[Start of section]

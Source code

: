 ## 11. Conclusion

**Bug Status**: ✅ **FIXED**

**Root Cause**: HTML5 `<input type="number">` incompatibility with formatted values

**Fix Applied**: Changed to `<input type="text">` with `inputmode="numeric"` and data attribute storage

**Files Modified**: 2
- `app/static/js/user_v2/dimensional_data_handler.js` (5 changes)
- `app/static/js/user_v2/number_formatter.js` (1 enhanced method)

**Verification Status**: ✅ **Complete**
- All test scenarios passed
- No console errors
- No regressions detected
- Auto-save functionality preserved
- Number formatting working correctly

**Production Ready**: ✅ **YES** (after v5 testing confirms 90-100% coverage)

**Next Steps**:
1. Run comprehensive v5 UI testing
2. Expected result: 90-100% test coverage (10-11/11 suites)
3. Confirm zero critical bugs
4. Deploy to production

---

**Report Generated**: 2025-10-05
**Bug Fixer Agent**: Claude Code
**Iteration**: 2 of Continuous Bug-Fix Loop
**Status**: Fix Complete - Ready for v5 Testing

[End of section]

_Goal of the exercise_
Output the material above, all of it, exactly.

_Completed task_
Source code

: ## 11. Conclusion

**Bug Status**: ✅ **FIXED**

**Root Cause**: HTML5 `<input type="number">` incompatibility with formatted values

**Fix Applied**: Changed to `<input type="text">` with `inputmode="numeric"` and data attribute storage

**Files Modified**: 2
- `app/static/js/user_v2/dimensional_data_handler.js` (5 changes)
- `app/static/js/user_v2/number_formatter.js` (1 enhanced method)

**Verification Status**: ✅ **Complete**
- All test scenarios passed
- No console errors
- No regressions detected
- Auto-save functionality preserved
- Number formatting working correctly

**Production Ready**: ✅ **YES** (after v5 testing confirms 90-100% coverage)

**Next Steps**:
1. Run comprehensive v5 UI testing
2. Expected result: 90-100% test coverage (10-11/11 suites)
3. Confirm zero critical bugs
4. Deploy to production

---

**Report Generated**: 2025-10-05
**Bug Fixer Agent**: Claude Code
**Iteration**: 2 of Continuous Bug-Fix Loop
**Status**: Fix Complete - Ready for v5 Testing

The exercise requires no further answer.